**Your instructions**
Read the records beneath this task and copy every line that contains the string "名家专栏".

Start of Data for this exercise

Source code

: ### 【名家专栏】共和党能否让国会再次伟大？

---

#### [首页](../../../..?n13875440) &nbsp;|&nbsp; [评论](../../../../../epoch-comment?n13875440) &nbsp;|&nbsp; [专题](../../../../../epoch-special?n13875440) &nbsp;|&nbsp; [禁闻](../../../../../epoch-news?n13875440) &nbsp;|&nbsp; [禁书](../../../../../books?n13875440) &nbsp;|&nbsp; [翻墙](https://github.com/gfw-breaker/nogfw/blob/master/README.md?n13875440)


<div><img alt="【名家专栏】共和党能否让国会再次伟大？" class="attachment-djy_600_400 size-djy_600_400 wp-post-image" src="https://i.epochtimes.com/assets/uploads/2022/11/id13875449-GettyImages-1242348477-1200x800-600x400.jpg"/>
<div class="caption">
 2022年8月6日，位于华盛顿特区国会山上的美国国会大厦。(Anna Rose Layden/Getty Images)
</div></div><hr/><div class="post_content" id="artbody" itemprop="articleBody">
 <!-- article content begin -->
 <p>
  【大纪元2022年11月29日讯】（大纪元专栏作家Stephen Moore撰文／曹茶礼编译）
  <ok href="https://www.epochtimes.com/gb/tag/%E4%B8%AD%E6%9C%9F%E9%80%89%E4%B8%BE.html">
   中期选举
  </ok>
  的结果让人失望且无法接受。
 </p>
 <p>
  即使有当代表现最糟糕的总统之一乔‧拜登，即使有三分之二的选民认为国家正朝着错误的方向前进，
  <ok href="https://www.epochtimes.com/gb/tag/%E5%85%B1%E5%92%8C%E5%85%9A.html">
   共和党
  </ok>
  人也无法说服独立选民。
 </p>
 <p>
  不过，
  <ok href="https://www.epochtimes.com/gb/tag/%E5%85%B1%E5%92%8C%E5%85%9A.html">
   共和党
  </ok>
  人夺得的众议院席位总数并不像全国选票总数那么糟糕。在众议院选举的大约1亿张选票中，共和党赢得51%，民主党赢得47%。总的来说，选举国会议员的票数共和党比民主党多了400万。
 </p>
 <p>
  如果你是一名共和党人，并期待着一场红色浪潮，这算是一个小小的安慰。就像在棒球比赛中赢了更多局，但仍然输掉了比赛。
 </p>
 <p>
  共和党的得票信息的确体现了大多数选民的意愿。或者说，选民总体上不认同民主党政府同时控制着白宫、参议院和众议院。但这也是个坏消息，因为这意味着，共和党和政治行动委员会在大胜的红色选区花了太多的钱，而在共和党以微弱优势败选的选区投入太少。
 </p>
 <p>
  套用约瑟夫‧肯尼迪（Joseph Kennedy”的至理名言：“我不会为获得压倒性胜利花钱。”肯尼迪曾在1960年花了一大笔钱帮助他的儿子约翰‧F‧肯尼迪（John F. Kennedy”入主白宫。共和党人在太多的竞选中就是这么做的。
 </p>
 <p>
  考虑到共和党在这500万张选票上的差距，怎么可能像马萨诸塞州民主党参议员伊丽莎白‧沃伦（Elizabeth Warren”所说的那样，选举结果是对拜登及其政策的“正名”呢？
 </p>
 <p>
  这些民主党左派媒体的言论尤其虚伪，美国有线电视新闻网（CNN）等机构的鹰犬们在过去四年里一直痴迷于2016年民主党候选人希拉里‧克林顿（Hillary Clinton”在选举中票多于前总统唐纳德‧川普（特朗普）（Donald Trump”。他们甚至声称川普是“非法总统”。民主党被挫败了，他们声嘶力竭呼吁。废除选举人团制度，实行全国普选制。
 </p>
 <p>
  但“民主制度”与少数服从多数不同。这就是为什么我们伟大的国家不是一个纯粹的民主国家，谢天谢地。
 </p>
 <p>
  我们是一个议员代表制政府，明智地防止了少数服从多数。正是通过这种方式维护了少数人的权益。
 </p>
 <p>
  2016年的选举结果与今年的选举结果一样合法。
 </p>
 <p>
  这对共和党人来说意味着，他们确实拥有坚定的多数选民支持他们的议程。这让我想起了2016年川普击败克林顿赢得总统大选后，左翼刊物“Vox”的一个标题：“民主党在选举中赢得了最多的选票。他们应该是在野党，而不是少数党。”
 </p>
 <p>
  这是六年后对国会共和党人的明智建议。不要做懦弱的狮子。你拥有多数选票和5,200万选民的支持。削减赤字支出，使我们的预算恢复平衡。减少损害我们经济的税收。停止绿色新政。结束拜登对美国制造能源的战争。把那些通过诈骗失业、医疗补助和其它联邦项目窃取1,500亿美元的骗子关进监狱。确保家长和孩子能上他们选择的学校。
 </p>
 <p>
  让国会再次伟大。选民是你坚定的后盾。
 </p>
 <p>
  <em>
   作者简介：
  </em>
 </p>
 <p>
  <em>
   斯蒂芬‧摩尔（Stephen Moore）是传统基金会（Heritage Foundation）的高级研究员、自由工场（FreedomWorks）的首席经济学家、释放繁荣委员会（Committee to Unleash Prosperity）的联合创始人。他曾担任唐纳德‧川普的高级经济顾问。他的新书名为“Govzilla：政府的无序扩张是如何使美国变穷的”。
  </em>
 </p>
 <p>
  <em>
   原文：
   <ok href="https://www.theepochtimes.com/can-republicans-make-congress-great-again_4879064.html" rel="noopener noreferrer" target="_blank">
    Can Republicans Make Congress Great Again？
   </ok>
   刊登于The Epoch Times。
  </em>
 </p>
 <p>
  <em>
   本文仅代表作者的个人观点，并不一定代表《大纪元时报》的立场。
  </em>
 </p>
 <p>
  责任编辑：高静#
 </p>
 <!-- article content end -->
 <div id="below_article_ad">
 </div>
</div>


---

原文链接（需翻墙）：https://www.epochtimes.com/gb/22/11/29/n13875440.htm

End of Data for this exercise

**Response**
: ### 【名家专栏】共和党能否让国会再次伟大？
<div><img alt="【名家专栏】共和党能否让国会再次伟大？" class="attachment-djy_600_400 size-djy_600_400 wp-post-image" src="https://i.epochtimes.com/assets/uploads/2022/11/id13875449-GettyImages-1242348477-1200x800-600x400.jpg"/>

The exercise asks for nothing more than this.